A sound that is a single phoneme in one language may be a phoneme cluster in another. For instance, /buts/ means leg-covering footwear in English and consists of four phonemes /b u t s/; but in Hebrew it means a kind of cloth and consists of only three phonemes /b u ts/.

The phoneme is a structuralist abstraction that was later adapted to and formally psychologized in generative linguistics[?] (after Chomsky and Halle). Rather than a basic mental unit of language, however, it may well be a perceptual artifact of alphabetic literacy (see the terms Phonemic awareness[?] and Phonological awareness[?]). If not that, it may be an epiphenomenal[?] aspect to listening removed from face-to-face encounters, that is, text-like listening. Cf. Phone and Feature.

Phonological extremes

Of all the speech sounds that a human vocal tract can create, different languages vary considerably in the number of these sounds that they consider to be distinctive. Some dialects of Abkhaz have only 2 vowels, and many Native American languages have 3, while Punjabi has over 25. Rotokas (spoken in Papua New Guinea) has only 6 consonants, while !Xu~ (spoken in southern Africa, in the vicinity of the Kalahari desert) has over 100. The total number of phonemes in languages varies from as few as 11 in Rotokas and 12 in Hawaiian to as many as 141 in !Xu~. These may range from familiar sounds like [t], [s] or [m] to very unusual ones produced in extraordinary ways (see: Click consonant, phonation, airstream mechanism[?]). The English language is pretty close to average, using 13 vowels and over 30 consonants. This differs from the lay definition based on the Latin alphabet, where there are 21 consonants and 5 vowels (although sometimes y and w are included as vowels).

The most common vowel system consists of five vowels: /i/,/e/,/a/,/o/,/u/.
The most common consonants are /p/,/t/,/k/. Not all languages have these; the Hawai'ian language lacks /t/, and the Mohawk language lacks /p/, but all known languages have at least two of the three. If one of the three is missing, the language will have /'/ (glottal stop).
Possibly the rarest sound is the one represented by "r hacek" (found in the name Dvorak) in the Czech language; it appears to be unique to the language.

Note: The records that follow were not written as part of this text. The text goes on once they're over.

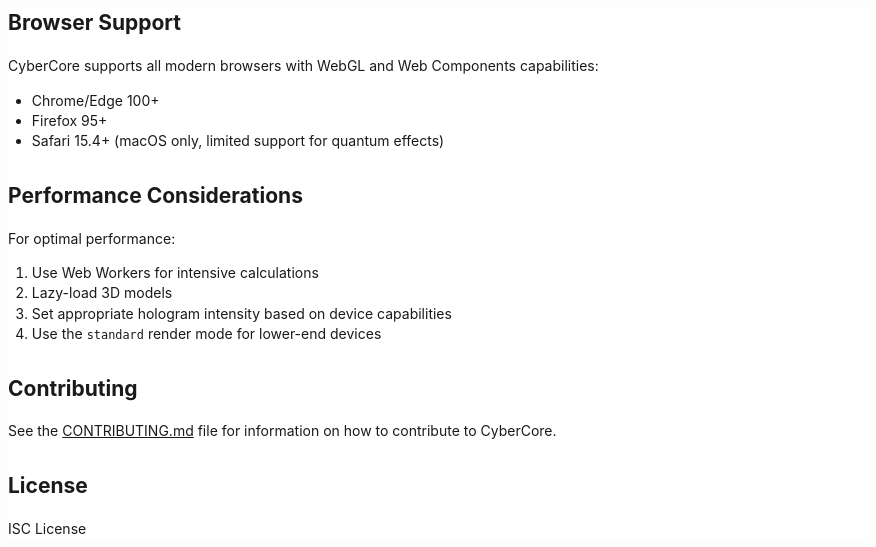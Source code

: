 ## Browser Support

CyberCore supports all modern browsers with WebGL and Web Components capabilities:

- Chrome/Edge 100+
- Firefox 95+
- Safari 15.4+ (macOS only, limited support for quantum effects)

## Performance Considerations

For optimal performance:

1. Use Web Workers for intensive calculations
2. Lazy-load 3D models
3. Set appropriate hologram intensity based on device capabilities
4. Use the `standard` render mode for lower-end devices

## Contributing

See the [CONTRIBUTING.md](./CONTRIBUTING.md) file for information on how to contribute to CyberCore.

## License

ISC License
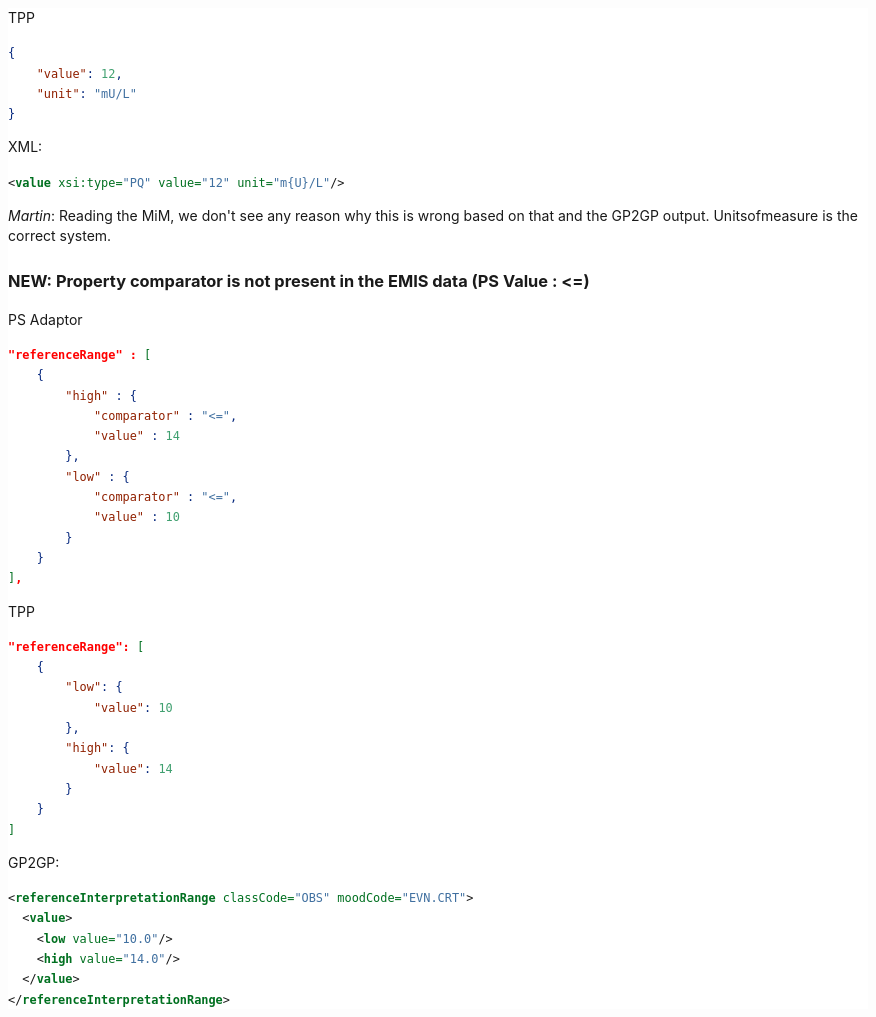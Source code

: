 TPP
```json
{
    "value": 12,
    "unit": "mU/L"
}
```

XML:
```xml
<value xsi:type="PQ" value="12" unit="m{U}/L"/>
```

_Martin_: Reading the MiM, we don't see any reason why this is wrong based on that and the GP2GP output.
Unitsofmeasure is the correct system.

### NEW: Property comparator is not present in the EMIS data (PS Value : <=)

PS Adaptor
```json
"referenceRange" : [
    {
        "high" : {
            "comparator" : "<=",
            "value" : 14
        },
        "low" : {
            "comparator" : "<=",
            "value" : 10
        }
    }
],
```

TPP
```json
"referenceRange": [
    {
        "low": {
            "value": 10
        },
        "high": {
            "value": 14
        }
    }
]
```

GP2GP:
```xml
<referenceInterpretationRange classCode="OBS" moodCode="EVN.CRT">
  <value>
    <low value="10.0"/>
    <high value="14.0"/>
  </value>
</referenceInterpretationRange>
```
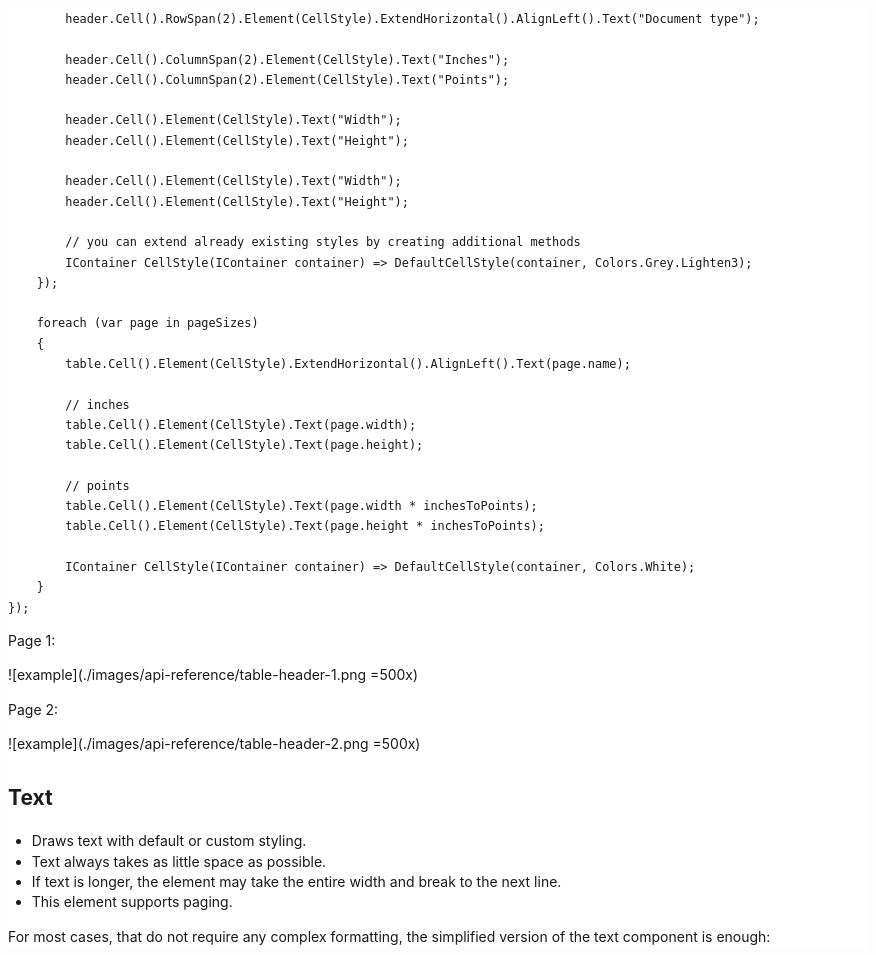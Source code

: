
 ```csharp{43-60}
        header.Cell().RowSpan(2).Element(CellStyle).ExtendHorizontal().AlignLeft().Text("Document type");
            
        header.Cell().ColumnSpan(2).Element(CellStyle).Text("Inches");
        header.Cell().ColumnSpan(2).Element(CellStyle).Text("Points");
            
        header.Cell().Element(CellStyle).Text("Width");
        header.Cell().Element(CellStyle).Text("Height");
            
        header.Cell().Element(CellStyle).Text("Width");
        header.Cell().Element(CellStyle).Text("Height");

        // you can extend already existing styles by creating additional methods
        IContainer CellStyle(IContainer container) => DefaultCellStyle(container, Colors.Grey.Lighten3); 
    });

    foreach (var page in pageSizes)
    {
        table.Cell().Element(CellStyle).ExtendHorizontal().AlignLeft().Text(page.name);
                
        // inches
        table.Cell().Element(CellStyle).Text(page.width);
        table.Cell().Element(CellStyle).Text(page.height);
                
        // points
        table.Cell().Element(CellStyle).Text(page.width * inchesToPoints);
        table.Cell().Element(CellStyle).Text(page.height * inchesToPoints);
                
        IContainer CellStyle(IContainer container) => DefaultCellStyle(container, Colors.White); 
    }
});
```

Page 1:

![example](./images/api-reference/table-header-1.png =500x)

Page 2:

![example](./images/api-reference/table-header-2.png =500x)


## Text

- Draws text with default or custom styling.
- Text always takes as little space as possible.
- If text is longer, the element may take the entire width and break to the next line.
- This element supports paging.

For most cases, that do not require any complex formatting, the simplified version of the text component is enough:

Only the Dyirbal language of Australia uses six (primary or contrastive) places of articulation[?]; all other languages use fewer. The possible places of articulation include bilabial, labiodental, dental, alveolar, alveopalatal, palatal, retroflex, velar, uvular, pharyngeal, and glottal.

A language where one letter represents only one phoneme and one phoneme is representing only a letter, is called phonetic idiom, like Esperanto.